The youngest-ever head of the VA is still working on behalf of better treatment for his fellow veterans, and isn't hesitant about sizing up U.S. interests at home and abroad, like the Afghanistan war, in which, he says, we shouldn't be trying to turn Afghanistan into the 51st state.
Just as lively was Joe Arpaio, the elected sheriff of Maricopa County, Arizona, since 1993. He's the man who put jail inmates in pink underwear, cut them back to two meals a day, put them on chain gangs and has ardently gone after finding illegal immigrants. A new Justice Department rule would, by most interpretations, confine the sheriff's hunt for illegal immigrants to those who come through his jail system -- but he says other laws are on his side.
Arpaio, who revels in the description someone gave him as ''America's toughest sheriff,'' disputes an Arizona newspaper's Pulitzer Prize-winning findings that the illegal immigrant effort has lengthened lawmen's response times and left some violent crimes unsolved -- his language on this is a lot saltier than mine.
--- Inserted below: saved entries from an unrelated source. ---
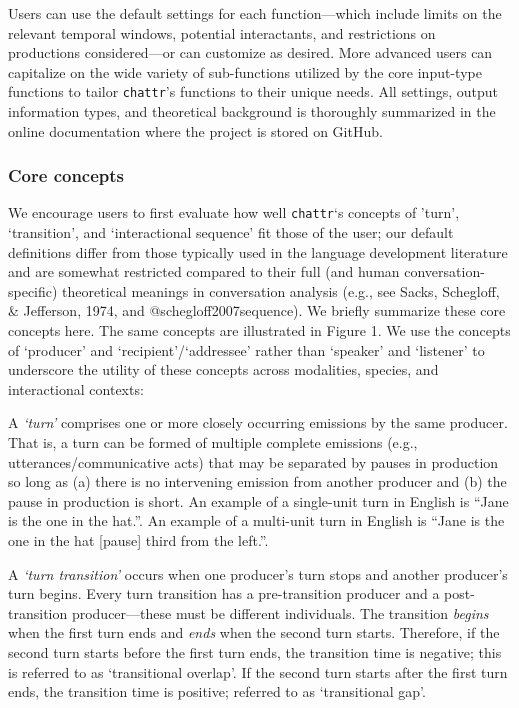 \documentclass[10pt, letterpaper]{article}
\begin{document}
Users can use the default settings for each function---which include
limits on the relevant temporal windows, potential interactants, and
restrictions on productions considered---or can customize as desired.
More advanced users can capitalize on the wide variety of sub-functions
utilized by the core input-type functions to tailor \texttt{chattr}'s
functions to their unique needs. All settings, output information types,
and theoretical background is thoroughly summarized in the online
documentation where the project is stored on GitHub.

\hypertarget{core-concepts}{%
\subsubsection{Core concepts}\label{core-concepts}}

We encourage users to first evaluate how well \texttt{chattr}`s concepts
of 'turn', `transition', and `interactional sequence' fit those of the
user; our default definitions differ from those typically used in the
language development literature and are somewhat restricted compared to
their full (and human conversation-specific) theoretical meanings in
conversation analysis (e.g., see Sacks, Schegloff, \& Jefferson, 1974,
and @schegloff2007sequence). We briefly summarize these core concepts
here. The same concepts are illustrated in Figure 1. We use the concepts
of `producer' and `recipient'/`addressee' rather than `speaker' and
`listener' to underscore the utility of these concepts across
modalities, species, and interactional contexts:

A \emph{`turn'} comprises one or more closely occurring emissions by the
same producer. That is, a turn can be formed of multiple complete
emissions (e.g., utterances/communicative acts) that may be separated by
pauses in production so long as (a) there is no intervening emission
from another producer and (b) the pause in production is short. An
example of a single-unit turn in English is ``Jane is the one in the
hat.''. An example of a multi-unit turn in English is ``Jane is the one
in the hat {[}pause{]} third from the left.''.

A \emph{`turn transition'} occurs when one producer's turn stops and
another producer's turn begins. Every turn transition has a
pre-transition producer and a post-transition producer---these must be
different individuals. The transition \emph{begins} when the first turn
ends and \emph{ends} when the second turn starts. Therefore, if the
second turn starts before the first turn ends, the transition time is
negative; this is referred to as `transitional overlap'. If the second
turn starts after the first turn ends, the transition time is positive;
referred to as `transitional gap'.
\end{document}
And he will indeed be running for reelection in 2012, he assured me -- he'll be 80 years old.
Next time, the governor of Maine is with me, on the day that state votes on whether to repeal a same-sex marriage law he signed, and the author of a new book about the operations of the Secret Service shares some secrets and assesses how the forces is coping with a 400% increase in threats, now that Barack Obama is president.
I have to share one of many dear and funny moments from the memorial service at the Wilshire Ebell on Sunday for my friend, the actor and poet Henry Gibson. ''Laugh-In'' stalwarts like Gary Owens and Jo Anne Worley were there, along with friends from virtually every part of his life, including the vet who looked after his and his wife Lois' beloved dogs.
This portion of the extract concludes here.